由于这个比赛做得比较早了,当时很多分析的细节都忘了,而且由于是第一次做,整体还是非常简陋的。今天心血来潮,就当做个简单的记录(流水账)。
导入相关包:
import numpy as np
import pandas as pd
import matplotlib.pyplot as plt
import re
from sklearn.model_selection import GridSearchCV
from sklearn.linear_model import LinearRegression
from sklearn.ensemble import GradientBoostingRegressor
from sklearn.ensemble import ExtraTreesClassifier, RandomForestClassifier, GradientBoostingClassifier, VotingClassifier
读取训练、测试集并合并在一起处理:
train_raw = pd.read_csv('datasets/train.csv')
test_raw = pd.read_csv('datasets/test.csv')
train_test = train_raw.append(test_raw, ignore_index=True, sort=False)
姓名中的称谓可以在一定程度上体现出人的性别、年龄、身份、社会地位等,因而是一个不可忽略的重要特征。我们首先用正则表达式将Name字段中的称谓信息提取出来,然后做归类:
- Mr、Don代表男性
- Miss、Ms、Mlle代表未婚女子
- Mrs、Mme、Lady、Dona代表已婚女士
- Countess、Jonkheer均为贵族身份
- Capt、Col、Dr、Major、Sir这些少数称谓归为其他一类
train_test['Title'] = train_test['Name'].apply(lambda x: re.search('(\w+)\.', x).group(1))
train_test['Title'].replace(['Don'], 'Mr', inplace=True)
train_test['Title'].replace(['Mlle','Ms'], 'Miss', inplace=True)
train_test['Title'].replace(['Mme', 'Lady', 'Dona'], 'Mrs', inplace=True)
train_test['Title'].replace(['Countess', 'Jonkheer'], 'Noble', inplace=True)
train_test['Title'].replace(['Capt', 'Col', 'Dr', 'Major', 'Sir'], 'Other', inplace=True)
对称谓类别进行独热编码(One-Hot encoding):
title_onehot = pd.get_dummies(train_test['Title'], prefix='Title')
train_test = pd.concat([train_test, title_onehot], axis=1)
对性别进行独热处理:
sex_onehot = pd.get_dummies(train_test['Sex'], prefix='Sex')

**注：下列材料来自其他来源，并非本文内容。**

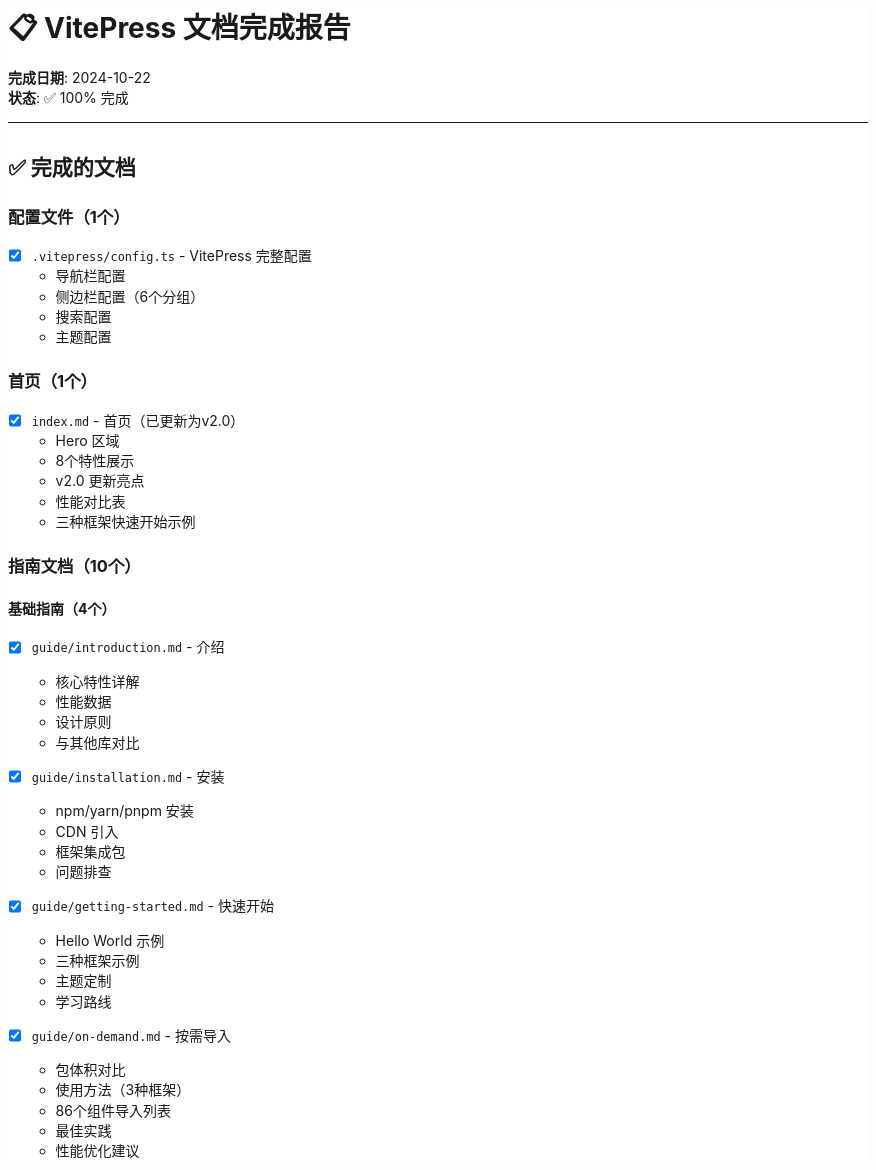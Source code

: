 # 📋 VitePress 文档完成报告

**完成日期**: 2024-10-22  
**状态**: ✅ 100% 完成

---

## ✅ 完成的文档

### 配置文件（1个）
- [x] `.vitepress/config.ts` - VitePress 完整配置
  - 导航栏配置
  - 侧边栏配置（6个分组）
  - 搜索配置
  - 主题配置

### 首页（1个）
- [x] `index.md` - 首页（已更新为v2.0）
  - Hero 区域
  - 8个特性展示
  - v2.0 更新亮点
  - 性能对比表
  - 三种框架快速开始示例

### 指南文档（10个）

#### 基础指南（4个）
- [x] `guide/introduction.md` - 介绍
  - 核心特性详解
  - 性能数据
  - 设计原则
  - 与其他库对比
  
- [x] `guide/installation.md` - 安装
  - npm/yarn/pnpm 安装
  - CDN 引入
  - 框架集成包
  - 问题排查

- [x] `guide/getting-started.md` - 快速开始
  - Hello World 示例
  - 三种框架示例
  - 主题定制
  - 学习路线

- [x] `guide/on-demand.md` - 按需导入
  - 包体积对比
  - 使用方法（3种框架）
  - 86个组件导入列表
  - 最佳实践
  - 性能优化建议
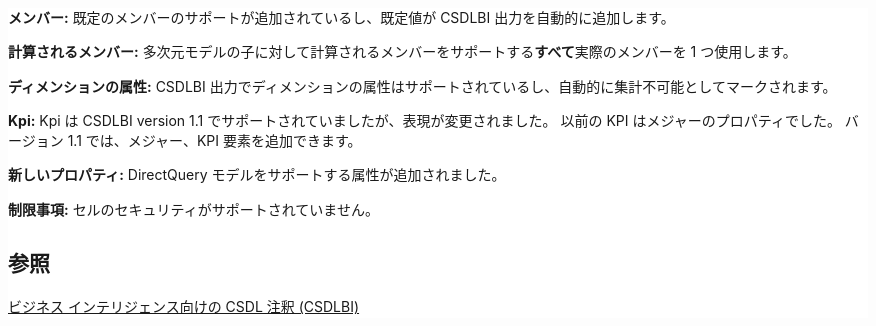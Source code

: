  **メンバー:** 既定のメンバーのサポートが追加されているし、既定値が CSDLBI 出力を自動的に追加します。  
  
 **計算されるメンバー:** 多次元モデルの子に対して計算されるメンバーをサポートする**すべて**実際のメンバーを 1 つ使用します。  
  
 **ディメンションの属性:** CSDLBI 出力でディメンションの属性はサポートされているし、自動的に集計不可能としてマークされます。  
  
 **Kpi:** Kpi は CSDLBI version 1.1 でサポートされていましたが、表現が変更されました。 以前の KPI はメジャーのプロパティでした。 バージョン 1.1 では、メジャー、KPI 要素を追加できます。  
  
 **新しいプロパティ:** DirectQuery モデルをサポートする属性が追加されました。  
  
 **制限事項:** セルのセキュリティがサポートされていません。  
  
## <a name="see-also"></a>参照  
 [ビジネス インテリジェンス向けの CSDL 注釈 (CSDLBI)](https://docs.microsoft.com/bi-reference/csdl/csdl-annotations-for-business-intelligence-csdlbi)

train_test = pd.concat([train_test, sex_onehot], axis=1)
将SibSp和Parch两个特征组合在一起,构造出表示家庭大小的特征,因为分析表明有亲人同行的乘客比独自一人具有更高的存活率。
train_test['FamilySize'] = train_test['SibSp'] + train_test['Parch'] + 1
用众数对Embarked填补缺失值:
train_test['Embarked'].fillna(train_test['Embarked'].mode()[0], inplace=True)
embarked_onehot = pd.get_dummies(train_test['Embarked'], prefix='Embarked')

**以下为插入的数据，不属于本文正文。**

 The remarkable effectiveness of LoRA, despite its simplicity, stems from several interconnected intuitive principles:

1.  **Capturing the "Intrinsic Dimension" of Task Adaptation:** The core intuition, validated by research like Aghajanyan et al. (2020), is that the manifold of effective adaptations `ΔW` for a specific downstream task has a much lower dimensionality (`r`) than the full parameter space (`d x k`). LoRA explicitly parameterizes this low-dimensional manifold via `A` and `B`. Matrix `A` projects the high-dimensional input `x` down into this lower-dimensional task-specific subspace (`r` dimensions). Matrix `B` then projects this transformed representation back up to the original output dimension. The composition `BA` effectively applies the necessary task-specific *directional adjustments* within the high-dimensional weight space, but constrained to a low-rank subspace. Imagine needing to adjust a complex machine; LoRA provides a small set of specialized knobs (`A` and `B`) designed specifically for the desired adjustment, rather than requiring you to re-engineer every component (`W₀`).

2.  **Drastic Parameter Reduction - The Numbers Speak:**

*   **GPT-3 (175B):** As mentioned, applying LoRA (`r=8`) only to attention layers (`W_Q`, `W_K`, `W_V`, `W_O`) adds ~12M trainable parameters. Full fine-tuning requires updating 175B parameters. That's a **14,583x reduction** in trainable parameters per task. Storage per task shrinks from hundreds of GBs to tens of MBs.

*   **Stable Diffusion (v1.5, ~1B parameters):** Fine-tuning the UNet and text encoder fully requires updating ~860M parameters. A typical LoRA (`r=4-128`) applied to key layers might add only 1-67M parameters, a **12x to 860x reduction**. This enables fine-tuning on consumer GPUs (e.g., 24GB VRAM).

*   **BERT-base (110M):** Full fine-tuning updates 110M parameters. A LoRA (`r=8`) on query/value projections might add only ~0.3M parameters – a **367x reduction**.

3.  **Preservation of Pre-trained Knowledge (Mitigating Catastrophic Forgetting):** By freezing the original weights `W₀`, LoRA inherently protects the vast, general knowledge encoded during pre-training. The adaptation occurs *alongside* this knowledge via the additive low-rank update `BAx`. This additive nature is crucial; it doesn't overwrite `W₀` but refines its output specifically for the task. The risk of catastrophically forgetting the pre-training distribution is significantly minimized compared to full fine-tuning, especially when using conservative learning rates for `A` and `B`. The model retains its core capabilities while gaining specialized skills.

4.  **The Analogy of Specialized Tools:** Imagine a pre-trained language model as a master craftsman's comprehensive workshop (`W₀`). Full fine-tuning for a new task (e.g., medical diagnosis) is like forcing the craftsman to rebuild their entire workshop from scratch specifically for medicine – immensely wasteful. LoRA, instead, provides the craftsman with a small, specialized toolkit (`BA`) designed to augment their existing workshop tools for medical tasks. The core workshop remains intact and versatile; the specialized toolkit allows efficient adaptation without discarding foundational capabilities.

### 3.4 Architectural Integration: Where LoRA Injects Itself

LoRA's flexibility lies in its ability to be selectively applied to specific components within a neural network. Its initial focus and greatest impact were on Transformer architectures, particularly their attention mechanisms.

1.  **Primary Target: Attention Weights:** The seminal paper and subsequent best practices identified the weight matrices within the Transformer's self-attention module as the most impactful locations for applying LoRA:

train_test = pd.concat([train_test, embarked_onehot], axis=1)
由于Cabin缺失值太多,姑且将有无Cabin作为特征:
train_test['Cabin'].fillna('NO', inplace=True)
train_test['Cabin'] = np.where(train_test['Cabin'] == 'NO', 'NO', 'YES')
cabin_onehot = pd.get_dummies(train_test['Cabin'], prefix='Cabin')
train_test = pd.concat([train_test, cabin_onehot], axis=1)
用同等船舱的票价均值填补Fare的缺失值:
Ktrain_test['Fare'].fillna(train_test.groupby('Pclass')['Fare'].transform('mean'), inplace=True)
由于有团体票,我们将票价均摊到每个人身上:
shares = train_test.groupby('Ticket')['Fare'].transform('count')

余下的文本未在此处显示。